Locate the line that contains "fungsionalitas microservice, serta" in the entries below. Retype it and all following lines through the final one, character for character.

Pictures paired with source code
---

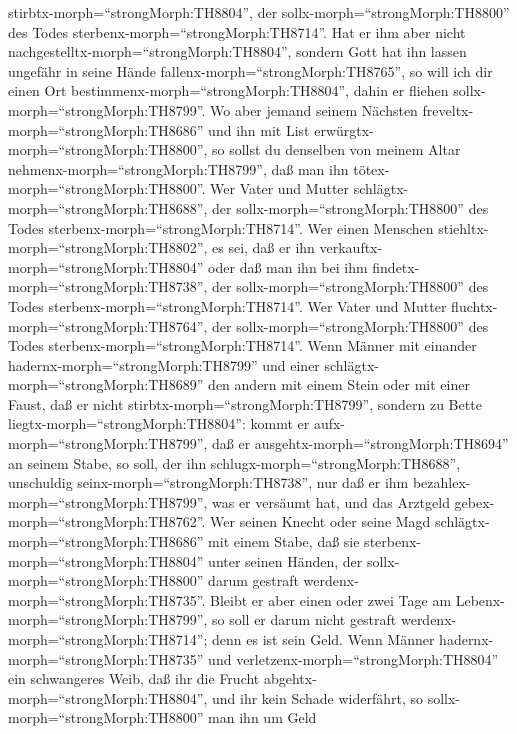 stirbtx-morph=``strongMorph:TH8804'', der
sollx-morph=``strongMorph:TH8800'' des Todes
sterbenx-morph=``strongMorph:TH8714''.  Hat er ihm aber
nicht nachgestelltx-morph=``strongMorph:TH8804'', sondern Gott hat ihn
lassen ungefähr in seine Hände fallenx-morph=``strongMorph:TH8765'', so
will ich dir einen Ort bestimmenx-morph=``strongMorph:TH8804'', dahin er
fliehen sollx-morph=``strongMorph:TH8799''.  Wo aber jemand
seinem Nächsten freveltx-morph=``strongMorph:TH8686'' und ihn mit List
erwürgtx-morph=``strongMorph:TH8800'', so sollst du denselben von meinem
Altar nehmenx-morph=``strongMorph:TH8799'', daß man ihn
tötex-morph=``strongMorph:TH8800''.  Wer Vater und Mutter
schlägtx-morph=``strongMorph:TH8688'', der
sollx-morph=``strongMorph:TH8800'' des Todes
sterbenx-morph=``strongMorph:TH8714''.  Wer einen Menschen
stiehltx-morph=``strongMorph:TH8802'', es sei, daß er ihn
verkauftx-morph=``strongMorph:TH8804'' oder daß man ihn bei ihm
findetx-morph=``strongMorph:TH8738'', der
sollx-morph=``strongMorph:TH8800'' des Todes
sterbenx-morph=``strongMorph:TH8714''.  Wer Vater und
Mutter fluchtx-morph=``strongMorph:TH8764'', der
sollx-morph=``strongMorph:TH8800'' des Todes
sterbenx-morph=``strongMorph:TH8714''.  Wenn Männer mit
einander hadernx-morph=``strongMorph:TH8799'' und einer
schlägtx-morph=``strongMorph:TH8689'' den andern mit einem Stein oder
mit einer Faust, daß er nicht stirbtx-morph=``strongMorph:TH8799'',
sondern zu Bette liegtx-morph=``strongMorph:TH8804'': 
kommt er aufx-morph=``strongMorph:TH8799'', daß er
ausgehtx-morph=``strongMorph:TH8694'' an seinem Stabe, so soll, der ihn
schlugx-morph=``strongMorph:TH8688'', unschuldig
seinx-morph=``strongMorph:TH8738'', nur daß er ihm
bezahlex-morph=``strongMorph:TH8799'', was er versäumt hat, und das
Arztgeld gebex-morph=``strongMorph:TH8762''.  Wer seinen
Knecht oder seine Magd schlägtx-morph=``strongMorph:TH8686'' mit einem
Stabe, daß sie sterbenx-morph=``strongMorph:TH8804'' unter seinen
Händen, der sollx-morph=``strongMorph:TH8800'' darum gestraft
werdenx-morph=``strongMorph:TH8735''.  Bleibt er aber einen
oder zwei Tage am Lebenx-morph=``strongMorph:TH8799'', so soll er darum
nicht gestraft werdenx-morph=``strongMorph:TH8714''; denn es ist sein
Geld.  Wenn Männer hadernx-morph=``strongMorph:TH8735'' und
verletzenx-morph=``strongMorph:TH8804'' ein schwangeres Weib, daß ihr
die Frucht abgehtx-morph=``strongMorph:TH8804'', und ihr kein Schade
widerfährt, so sollx-morph=``strongMorph:TH8800'' man ihn um Geld
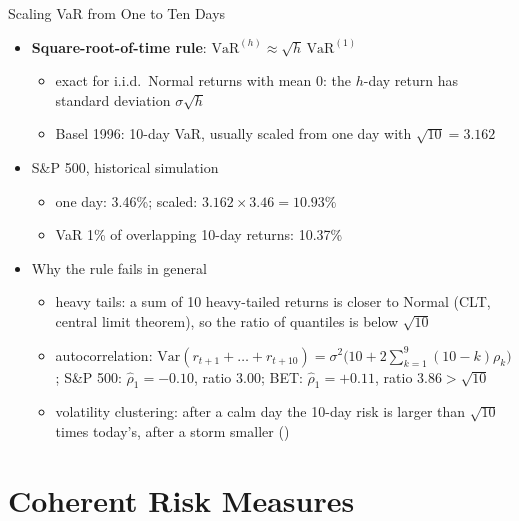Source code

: \begin{frame}{Scaling VaR from One to Ten Days}
\itemsize{\footnotesize}
\begin{itemize}
    \item \textbf{Square-root-of-time rule}: $\mathrm{VaR}^{(h)} \approx \sqrt{h}\,\mathrm{VaR}^{(1)}$
    \begin{itemize}
        \item exact for i.i.d.\ Normal returns with mean 0: the $h$-day return has standard deviation $\sigma\sqrt{h}$
        \item Basel 1996: 10-day VaR, usually scaled from one day with $\sqrt{10} = 3.162$
    \end{itemize}
    \item S\&P 500, historical simulation
    \begin{itemize}
        \item one day: 3.46\%; scaled: $3.162 \times 3.46 = 10.93\%$
        \item VaR 1\% of overlapping 10-day returns: 10.37\%
    \end{itemize}
    \item Why the rule fails in general
    \begin{itemize}
        \item heavy tails: a sum of 10 heavy-tailed returns is closer to Normal (CLT, central limit theorem), so the ratio of quantiles is below $\sqrt{10}$
        \item autocorrelation: $\mathrm{Var}(r_{t+1}+\dots+r_{t+10}) = \sigma^2\bigl(10 + 2\sum_{k=1}^{9}(10-k)\rho_k\bigr)$; S\&P 500: $\hat\rho_1 = -0.10$, ratio $3.00$; BET: $\hat\rho_1 = +0.11$, ratio $3.86 > \sqrt{10}$
        \item volatility clustering: after a calm day the 10-day risk is larger than $\sqrt{10}$ times today's, after a storm smaller ()
    \end{itemize}
\end{itemize}
\end{frame}


\section{Coherent Risk Measures}


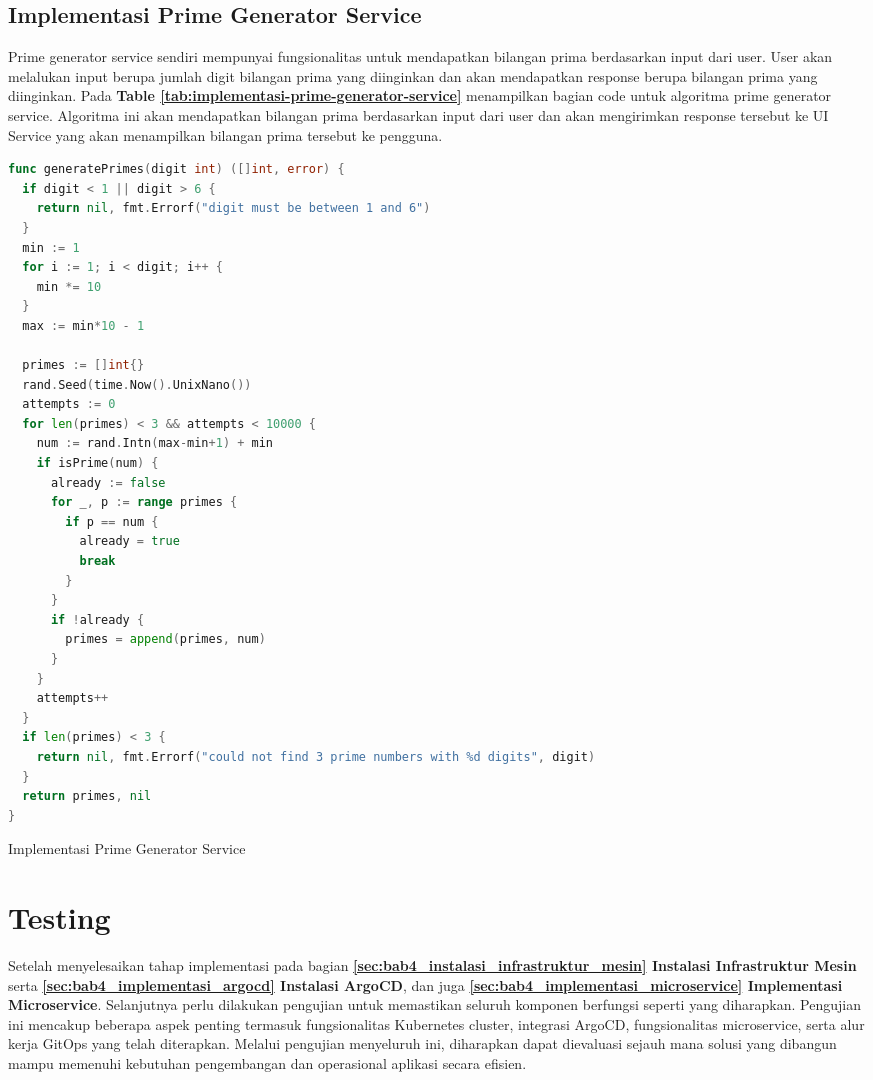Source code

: \subsection{Implementasi Prime Generator Service}\label{subsec:implementasi_prime_generator_service}
Prime generator service sendiri mempunyai fungsionalitas untuk mendapatkan
bilangan prima berdasarkan input dari user. User akan melalukan input berupa
jumlah digit bilangan prima yang diinginkan dan akan mendapatkan response
berupa bilangan prima yang diinginkan. Pada \textbf{Table
  \ref{tab:implementasi-prime-generator-service}} menampilkan bagian code untuk
algoritma prime generator service. Algoritma ini akan mendapatkan bilangan
prima berdasarkan input dari user dan akan mengirimkan response tersebut ke UI
Service yang akan menampilkan bilangan prima tersebut ke pengguna.

\begin{table}[H]
  \centering
  \begin{minipage}{0.95\linewidth}
    \begin{lstlisting}[language=go, basicstyle=\footnotesize\ttfamily]
func generatePrimes(digit int) ([]int, error) {
  if digit < 1 || digit > 6 {
    return nil, fmt.Errorf("digit must be between 1 and 6")
  }
  min := 1
  for i := 1; i < digit; i++ {
    min *= 10
  }
  max := min*10 - 1

  primes := []int{}
  rand.Seed(time.Now().UnixNano())
  attempts := 0
  for len(primes) < 3 && attempts < 10000 {
    num := rand.Intn(max-min+1) + min
    if isPrime(num) {
      already := false
      for _, p := range primes {
        if p == num {
          already = true
          break
        }
      }
      if !already {
        primes = append(primes, num)
      }
    }
    attempts++
  }
  if len(primes) < 3 {
    return nil, fmt.Errorf("could not find 3 prime numbers with %d digits", digit)
  }
  return primes, nil
}
    \end{lstlisting}
  \end{minipage}
  \caption{Implementasi Prime Generator Service}
  \label{tab:implementasi-prime-generator-service}
\end{table}

\section{Testing}
Setelah menyelesaikan tahap implementasi pada bagian
\textbf{\ref{sec:bab4_instalasi_infrastruktur_mesin} Instalasi Infrastruktur
  Mesin} serta \textbf{\ref{sec:bab4_implementasi_argocd} Instalasi ArgoCD}, dan
juga \textbf{\ref{sec:bab4_implementasi_microservice} Implementasi
  Microservice}. Selanjutnya perlu dilakukan pengujian untuk memastikan seluruh
komponen berfungsi seperti yang diharapkan. Pengujian ini mencakup beberapa
aspek penting termasuk fungsionalitas Kubernetes cluster, integrasi ArgoCD,
fungsionalitas microservice, serta alur kerja GitOps yang telah diterapkan.
Melalui pengujian menyeluruh ini, diharapkan dapat dievaluasi sejauh mana
solusi yang dibangun mampu memenuhi kebutuhan pengembangan dan operasional
aplikasi secara efisien.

---

- _Expected answer_:
fungsionalitas microservice, serta alur kerja GitOps yang telah diterapkan.
Melalui pengujian menyeluruh ini, diharapkan dapat dievaluasi sejauh mana
solusi yang dibangun mampu memenuhi kebutuhan pengembangan dan operasional
aplikasi secara efisien.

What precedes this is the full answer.